“Sovereign States such as Iraq, Syria and Libya no longer exist nor will they come back.
Observing the world according to the maps on our walls or the borders emerging from the 1921 Sykes-Picot agreement is wrong. Everything has fallen apart”, said Professor Uzi Rabi, director of the Moshe Dayan Institute of the University of Tel Aviv, one of the best Middle East experts in Rome for an academic exchange with the University of Tor Vergata. Rabi is of Iranian-Iraqi origin and speaks perfect Farsi as well as Arabic, Hebrew, English and several other languages.
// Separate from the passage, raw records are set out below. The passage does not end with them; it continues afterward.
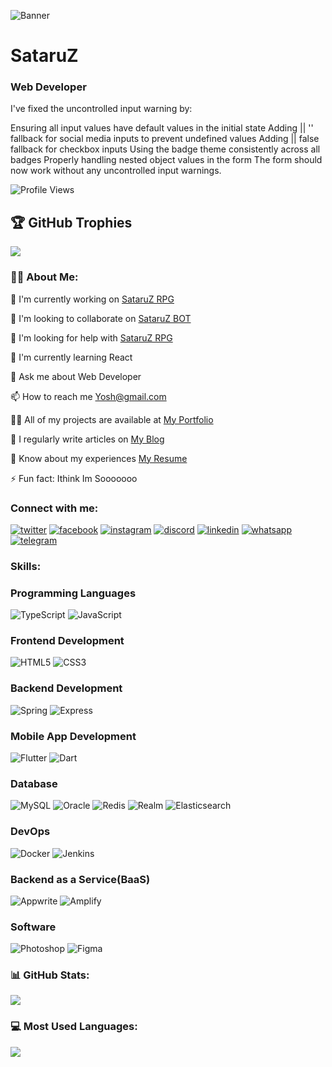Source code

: ![Banner](https://i.pinimg.com/736x/7a/1f/76/7a1f76e2a85df5e453d70a3ae84fc7f6.jpg)

# SataruZ

### Web Developer

I've fixed the uncontrolled input warning by:

Ensuring all input values have default values in the initial state
Adding || '' fallback for social media inputs to prevent undefined values
Adding || false fallback for checkbox inputs
Using the badge theme consistently across all badges
Properly handling nested object values in the form
The form should now work without any uncontrolled input warnings.


![Profile Views](https://komarev.com/ghpvc/?username=SataruZ)


## 🏆 GitHub Trophies
![](https://github-profile-trophy.vercel.app/?username=SataruZ)

### 👨‍💻 About Me:

🔭 I'm currently working on [SataruZ RPG](https://github.com/session)

👯 I'm looking to collaborate on [SataruZ BOT](https://github.com/session)

🤝 I'm looking for help with [SataruZ RPG](https://github.com/session)

🌱 I'm currently learning React

💬 Ask me about Web Developer

📫 How to reach me Yosh@gmail.com

👨‍💻 All of my projects are available at [My Portfolio](https://github.com/session)

📝 I regularly write articles on [My Blog](https://github.com/session)

📄 Know about my experiences [My Resume](https://github.com/session)

⚡ Fun fact: Ithink Im Sooooooo


### Connect with me:

[![twitter](https://img.shields.io/badge/-twitter-05122A?style=flat&logo=twitter)](https://twitter.com/yosh) [![facebook](https://img.shields.io/badge/-facebook-05122A?style=flat&logo=facebook)](https://fb.com/yosh) [![instagram](https://img.shields.io/badge/-instagram-05122A?style=flat&logo=instagram)](https://instagram.com/yosh) [![discord](https://img.shields.io/badge/-discord-05122A?style=flat&logo=discord)](https://discord.gg/656568) [![linkedin](https://img.shields.io/badge/-linkedin-05122A?style=flat&logo=linkedin)](https://linkedin.com/in/yosh) [![whatsapp](https://img.shields.io/badge/-whatsapp-05122A?style=flat&logo=whatsapp)](https://wa.me/6288908088) [![telegram](https://img.shields.io/badge/-telegram-05122A?style=flat&logo=telegram)](https://t.me/yosh)


### Skills:


### Programming Languages
![TypeScript](https://img.shields.io/badge/-TypeScript-05122A?style=flat&logo=typescript) ![JavaScript](https://img.shields.io/badge/-JavaScript-05122A?style=flat&logo=javascript)


### Frontend Development
![HTML5](https://img.shields.io/badge/-HTML5-05122A?style=flat&logo=html5) ![CSS3](https://img.shields.io/badge/-CSS3-05122A?style=flat&logo=css3)


### Backend Development
![Spring](https://img.shields.io/badge/-Spring-05122A?style=flat&logo=spring) ![Express](https://img.shields.io/badge/-Express-05122A?style=flat&logo=express)


### Mobile App Development
![Flutter](https://img.shields.io/badge/-Flutter-05122A?style=flat&logo=flutter) ![Dart](https://img.shields.io/badge/-Dart-05122A?style=flat&logo=dart)


### Database
![MySQL](https://img.shields.io/badge/-MySQL-05122A?style=flat&logo=mysql) ![Oracle](https://img.shields.io/badge/-Oracle-05122A?style=flat&logo=oracle) ![Redis](https://img.shields.io/badge/-Redis-05122A?style=flat&logo=redis) ![Realm](https://img.shields.io/badge/-Realm-05122A?style=flat&logo=realm) ![Elasticsearch](https://img.shields.io/badge/-Elasticsearch-05122A?style=flat&logo=elasticsearch)


### DevOps
![Docker](https://img.shields.io/badge/-Docker-05122A?style=flat&logo=docker) ![Jenkins](https://img.shields.io/badge/-Jenkins-05122A?style=flat&logo=jenkins)


### Backend as a Service(BaaS)
![Appwrite](https://img.shields.io/badge/-Appwrite-05122A?style=flat&logo=appwrite) ![Amplify](https://img.shields.io/badge/-Amplify-05122A?style=flat&logo=amplify)


### Software
![Photoshop](https://img.shields.io/badge/-Photoshop-05122A?style=flat&logo=photoshop) ![Figma](https://img.shields.io/badge/-Figma-05122A?style=flat&logo=figma)


### 📊 GitHub Stats:
![](https://github-readme-stats.vercel.app/api?username=SataruZ&theme=dracula&hide_border=false&include_all_commits=true&count_private=true)


### 💻 Most Used Languages:
![](https://github-readme-stats.vercel.app/api/top-langs/?username=SataruZ&theme=dracula&hide_border=false&include_all_commits=true&count_private=true&layout=compact)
He has a deep knowledge of the region, in which – he maintained – there are States which have internal cohesion such as Egypt or Tunisia, and others which have vanished and Western policy-makers better realise it soon. “If I look at the map of Iraq I see three different entitites which actually pre-existed the division made by the English and the French on the spoils of the Ottoman Empire: the Shia region, Kurdistan and the Sunni region”.
“If I look at Syria I see an ‘Alawitistan’, an area under the control of Assad’s Alawites now defended by Russians and Iranians, which will likely become a little Syria, a Druzistan (Druze land) on the border with Israel, a Kurdistan, Christian areas in the north and an area held by Isis expanding to Iraq which includes Mosul”.
Professor Rabi believes that Isis is a phenomenon which is destined to last and threaten the world because there is no united coalition fighting the Caliphate’s fundamentalists.
“Each bordering country has its own agenda and priorities even if Isis scares everybody”.
Therefore the Caliphate, which is by definition “anti-state” and “anti-nation” in so far as it recognises the Koran only according to a seventh century interpretation propagated by twenty-first century social networks, is strenghtening and planning further expansions.
“Jordan is the country most at risk and the United States, Israel, Saudi Arabia and Egypt are the only defenders”.
“Also Israelis and Palestinians – added the academic – should reach an agreement because the risk of Isis gobbling down the West Bank is real.
Is Isis an undefeatable phenomenon in the medium term? “No – replied the professor – but there are some missing conditions: a very expensive ten-year plan sincerely supported by all regional actors; an economic war “cutting the hands” of whoever buys oil or any other commodity from Isis; a propaganda war that employs social networks first and foremost; the deployment of Arabic-speaking special forces able to gain the trust of local Sunni tribes; a constant drumming on the imminent likelihood of a conventional war”.